▸ Provided records:
Start of Block

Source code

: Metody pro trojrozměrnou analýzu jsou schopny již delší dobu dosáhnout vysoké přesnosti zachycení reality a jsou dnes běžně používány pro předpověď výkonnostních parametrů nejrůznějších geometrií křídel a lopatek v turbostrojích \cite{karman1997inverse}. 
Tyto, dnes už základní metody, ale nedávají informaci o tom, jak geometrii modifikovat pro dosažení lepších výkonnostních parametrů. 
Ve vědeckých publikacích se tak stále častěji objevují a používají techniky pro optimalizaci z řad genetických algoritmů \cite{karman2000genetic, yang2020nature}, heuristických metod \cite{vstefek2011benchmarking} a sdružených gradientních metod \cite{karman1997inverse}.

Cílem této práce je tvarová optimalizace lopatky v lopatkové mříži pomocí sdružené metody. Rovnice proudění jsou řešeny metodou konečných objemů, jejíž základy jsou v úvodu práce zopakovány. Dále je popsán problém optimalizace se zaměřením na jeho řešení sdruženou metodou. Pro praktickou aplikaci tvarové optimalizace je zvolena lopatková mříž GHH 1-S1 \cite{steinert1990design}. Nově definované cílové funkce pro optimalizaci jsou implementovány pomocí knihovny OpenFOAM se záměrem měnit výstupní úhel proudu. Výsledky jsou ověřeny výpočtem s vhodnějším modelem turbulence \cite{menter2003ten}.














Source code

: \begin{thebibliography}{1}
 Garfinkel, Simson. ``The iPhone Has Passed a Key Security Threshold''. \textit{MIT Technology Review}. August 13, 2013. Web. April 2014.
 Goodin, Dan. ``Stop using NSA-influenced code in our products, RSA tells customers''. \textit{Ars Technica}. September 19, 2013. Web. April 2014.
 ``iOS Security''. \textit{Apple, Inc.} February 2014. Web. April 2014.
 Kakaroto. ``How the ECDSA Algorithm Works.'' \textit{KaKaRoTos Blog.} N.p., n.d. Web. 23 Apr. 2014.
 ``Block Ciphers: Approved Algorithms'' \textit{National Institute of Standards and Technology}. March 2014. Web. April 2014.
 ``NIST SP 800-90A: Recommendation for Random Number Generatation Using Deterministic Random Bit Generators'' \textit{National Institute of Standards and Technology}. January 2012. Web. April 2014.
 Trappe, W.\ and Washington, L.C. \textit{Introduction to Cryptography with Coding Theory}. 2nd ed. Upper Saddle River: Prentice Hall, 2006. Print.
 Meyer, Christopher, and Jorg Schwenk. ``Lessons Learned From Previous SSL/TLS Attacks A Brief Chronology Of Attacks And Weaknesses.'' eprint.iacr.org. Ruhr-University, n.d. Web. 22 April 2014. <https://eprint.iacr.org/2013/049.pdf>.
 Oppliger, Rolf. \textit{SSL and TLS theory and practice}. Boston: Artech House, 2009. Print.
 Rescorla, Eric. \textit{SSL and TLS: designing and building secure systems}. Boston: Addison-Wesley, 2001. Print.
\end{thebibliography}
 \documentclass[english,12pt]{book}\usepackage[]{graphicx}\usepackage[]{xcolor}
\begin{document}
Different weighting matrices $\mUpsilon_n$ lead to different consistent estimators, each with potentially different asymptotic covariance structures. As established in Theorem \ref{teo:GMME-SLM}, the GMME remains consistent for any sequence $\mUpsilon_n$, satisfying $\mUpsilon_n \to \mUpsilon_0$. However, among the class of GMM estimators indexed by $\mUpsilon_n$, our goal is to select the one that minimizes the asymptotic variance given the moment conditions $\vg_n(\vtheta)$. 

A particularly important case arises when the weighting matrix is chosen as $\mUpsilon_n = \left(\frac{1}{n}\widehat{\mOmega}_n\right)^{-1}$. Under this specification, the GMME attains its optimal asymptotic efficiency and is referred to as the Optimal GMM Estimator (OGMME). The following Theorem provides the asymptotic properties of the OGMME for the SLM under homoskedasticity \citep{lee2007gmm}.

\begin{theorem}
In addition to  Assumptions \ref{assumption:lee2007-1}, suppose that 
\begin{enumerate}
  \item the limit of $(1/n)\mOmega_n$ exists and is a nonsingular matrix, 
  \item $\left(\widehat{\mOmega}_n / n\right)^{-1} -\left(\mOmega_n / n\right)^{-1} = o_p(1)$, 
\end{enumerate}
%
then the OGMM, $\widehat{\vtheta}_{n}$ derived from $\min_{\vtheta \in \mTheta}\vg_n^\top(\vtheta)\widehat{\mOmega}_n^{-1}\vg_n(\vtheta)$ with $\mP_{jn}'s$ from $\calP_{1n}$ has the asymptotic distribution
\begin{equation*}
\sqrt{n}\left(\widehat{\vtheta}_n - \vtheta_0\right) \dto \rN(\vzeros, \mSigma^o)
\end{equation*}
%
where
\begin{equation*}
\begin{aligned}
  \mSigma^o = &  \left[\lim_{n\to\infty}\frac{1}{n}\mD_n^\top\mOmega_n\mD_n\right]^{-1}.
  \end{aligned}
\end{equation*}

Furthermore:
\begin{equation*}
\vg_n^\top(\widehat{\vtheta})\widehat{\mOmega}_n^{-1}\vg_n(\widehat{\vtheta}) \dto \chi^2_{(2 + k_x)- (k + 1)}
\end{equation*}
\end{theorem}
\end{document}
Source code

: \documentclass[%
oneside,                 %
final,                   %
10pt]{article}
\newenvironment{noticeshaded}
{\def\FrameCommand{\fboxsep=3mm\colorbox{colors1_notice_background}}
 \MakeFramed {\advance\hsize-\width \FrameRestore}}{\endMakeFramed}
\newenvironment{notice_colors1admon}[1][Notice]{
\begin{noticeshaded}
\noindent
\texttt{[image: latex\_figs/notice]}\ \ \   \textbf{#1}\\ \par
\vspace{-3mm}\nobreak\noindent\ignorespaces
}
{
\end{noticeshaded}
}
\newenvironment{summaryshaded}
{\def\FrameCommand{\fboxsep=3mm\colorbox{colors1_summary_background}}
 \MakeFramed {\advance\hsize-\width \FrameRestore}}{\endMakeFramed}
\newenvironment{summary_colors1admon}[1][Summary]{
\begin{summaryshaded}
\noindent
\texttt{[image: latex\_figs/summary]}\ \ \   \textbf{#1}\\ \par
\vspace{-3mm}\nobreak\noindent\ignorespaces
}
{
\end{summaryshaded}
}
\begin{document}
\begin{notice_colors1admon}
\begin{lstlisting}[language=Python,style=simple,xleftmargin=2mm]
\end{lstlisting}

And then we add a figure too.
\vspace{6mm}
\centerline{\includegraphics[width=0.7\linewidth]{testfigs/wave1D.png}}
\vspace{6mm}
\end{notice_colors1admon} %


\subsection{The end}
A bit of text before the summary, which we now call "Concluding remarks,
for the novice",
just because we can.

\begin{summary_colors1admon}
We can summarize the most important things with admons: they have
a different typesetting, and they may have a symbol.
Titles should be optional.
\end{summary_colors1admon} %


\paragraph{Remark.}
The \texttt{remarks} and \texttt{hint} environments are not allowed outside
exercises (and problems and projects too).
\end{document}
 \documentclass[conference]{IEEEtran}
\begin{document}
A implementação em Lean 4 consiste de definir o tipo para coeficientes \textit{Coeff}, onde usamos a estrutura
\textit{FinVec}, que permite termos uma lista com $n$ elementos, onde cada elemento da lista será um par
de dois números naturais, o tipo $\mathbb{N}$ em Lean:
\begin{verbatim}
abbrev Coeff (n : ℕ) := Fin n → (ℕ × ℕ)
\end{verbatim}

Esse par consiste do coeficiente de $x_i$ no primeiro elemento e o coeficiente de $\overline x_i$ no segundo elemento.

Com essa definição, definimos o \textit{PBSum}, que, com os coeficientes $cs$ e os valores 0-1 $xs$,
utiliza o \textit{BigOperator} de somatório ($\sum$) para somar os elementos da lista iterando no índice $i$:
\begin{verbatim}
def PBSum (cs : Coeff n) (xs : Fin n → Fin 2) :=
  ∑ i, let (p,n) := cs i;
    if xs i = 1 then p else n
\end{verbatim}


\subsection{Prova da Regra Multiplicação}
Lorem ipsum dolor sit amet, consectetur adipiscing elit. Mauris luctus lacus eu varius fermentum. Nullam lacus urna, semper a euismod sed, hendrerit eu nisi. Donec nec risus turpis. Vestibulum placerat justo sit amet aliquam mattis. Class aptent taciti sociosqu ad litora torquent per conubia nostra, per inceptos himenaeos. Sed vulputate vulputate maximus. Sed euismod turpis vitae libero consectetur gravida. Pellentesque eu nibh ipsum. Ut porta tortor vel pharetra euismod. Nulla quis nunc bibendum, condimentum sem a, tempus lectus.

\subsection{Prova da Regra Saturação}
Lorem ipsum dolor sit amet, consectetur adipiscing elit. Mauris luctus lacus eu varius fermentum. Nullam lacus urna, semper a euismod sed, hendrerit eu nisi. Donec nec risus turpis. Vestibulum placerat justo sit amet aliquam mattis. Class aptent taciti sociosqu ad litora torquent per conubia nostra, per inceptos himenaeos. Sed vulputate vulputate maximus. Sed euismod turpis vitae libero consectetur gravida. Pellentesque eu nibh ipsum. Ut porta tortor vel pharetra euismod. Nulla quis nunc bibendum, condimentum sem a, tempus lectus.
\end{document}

End of Block

▸ Task prompt:
Which of the lines above carry the string "colorbox"? Copy every one.

▸ Completed task:
{\def\FrameCommand{\fboxsep=3mm\colorbox{colors1_notice_background}}
{\def\FrameCommand{\fboxsep=3mm\colorbox{colors1_summary_background}}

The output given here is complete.